[Exercise requirements]:
From the entries below, copy exactly the lines from the one that contains "Uma aplicação simples" through the one that contains "Se precisar de mais ajustes, é só pedir! 😊", both included, and only those.

[Provided entries]:
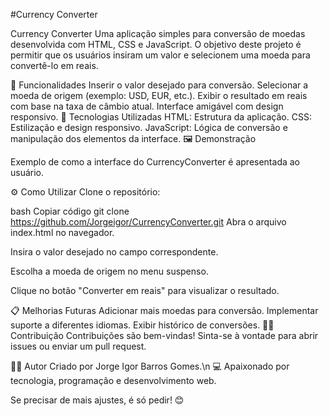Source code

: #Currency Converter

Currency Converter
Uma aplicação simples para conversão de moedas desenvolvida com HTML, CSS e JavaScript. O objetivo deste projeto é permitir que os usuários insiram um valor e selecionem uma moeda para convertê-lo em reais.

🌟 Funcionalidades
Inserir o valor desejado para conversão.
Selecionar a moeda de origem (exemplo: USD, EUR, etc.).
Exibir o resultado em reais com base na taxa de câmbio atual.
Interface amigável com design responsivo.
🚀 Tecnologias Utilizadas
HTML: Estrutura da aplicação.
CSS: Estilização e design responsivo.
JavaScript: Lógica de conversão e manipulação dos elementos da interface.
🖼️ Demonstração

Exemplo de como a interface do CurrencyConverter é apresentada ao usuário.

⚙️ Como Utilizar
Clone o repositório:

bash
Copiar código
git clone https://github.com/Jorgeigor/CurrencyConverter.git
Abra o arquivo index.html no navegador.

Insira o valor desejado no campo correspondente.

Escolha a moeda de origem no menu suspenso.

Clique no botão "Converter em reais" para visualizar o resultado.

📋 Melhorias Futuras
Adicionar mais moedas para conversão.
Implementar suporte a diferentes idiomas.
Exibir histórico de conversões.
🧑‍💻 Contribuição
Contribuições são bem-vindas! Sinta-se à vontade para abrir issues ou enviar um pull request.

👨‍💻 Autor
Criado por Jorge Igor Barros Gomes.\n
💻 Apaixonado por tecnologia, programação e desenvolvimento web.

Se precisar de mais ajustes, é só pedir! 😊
...
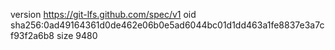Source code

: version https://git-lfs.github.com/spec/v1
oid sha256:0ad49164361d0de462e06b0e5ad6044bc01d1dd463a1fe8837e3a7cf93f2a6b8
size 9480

[Worked solution]:
Uma aplicação simples para conversão de moedas desenvolvida com HTML, CSS e JavaScript. O objetivo deste projeto é permitir que os usuários insiram um valor e selecionem uma moeda para convertê-lo em reais.

🌟 Funcionalidades
Inserir o valor desejado para conversão.
Selecionar a moeda de origem (exemplo: USD, EUR, etc.).
Exibir o resultado em reais com base na taxa de câmbio atual.
Interface amigável com design responsivo.
🚀 Tecnologias Utilizadas
HTML: Estrutura da aplicação.
CSS: Estilização e design responsivo.
JavaScript: Lógica de conversão e manipulação dos elementos da interface.
🖼️ Demonstração

Exemplo de como a interface do CurrencyConverter é apresentada ao usuário.

⚙️ Como Utilizar
Clone o repositório:

bash
Copiar código
git clone https://github.com/Jorgeigor/CurrencyConverter.git
Abra o arquivo index.html no navegador.

Insira o valor desejado no campo correspondente.

Escolha a moeda de origem no menu suspenso.

Clique no botão "Converter em reais" para visualizar o resultado.

📋 Melhorias Futuras
Adicionar mais moedas para conversão.
Implementar suporte a diferentes idiomas.
Exibir histórico de conversões.
🧑‍💻 Contribuição
Contribuições são bem-vindas! Sinta-se à vontade para abrir issues ou enviar um pull request.

👨‍💻 Autor
Criado por Jorge Igor Barros Gomes.\n
💻 Apaixonado por tecnologia, programação e desenvolvimento web.

Se precisar de mais ajustes, é só pedir! 😊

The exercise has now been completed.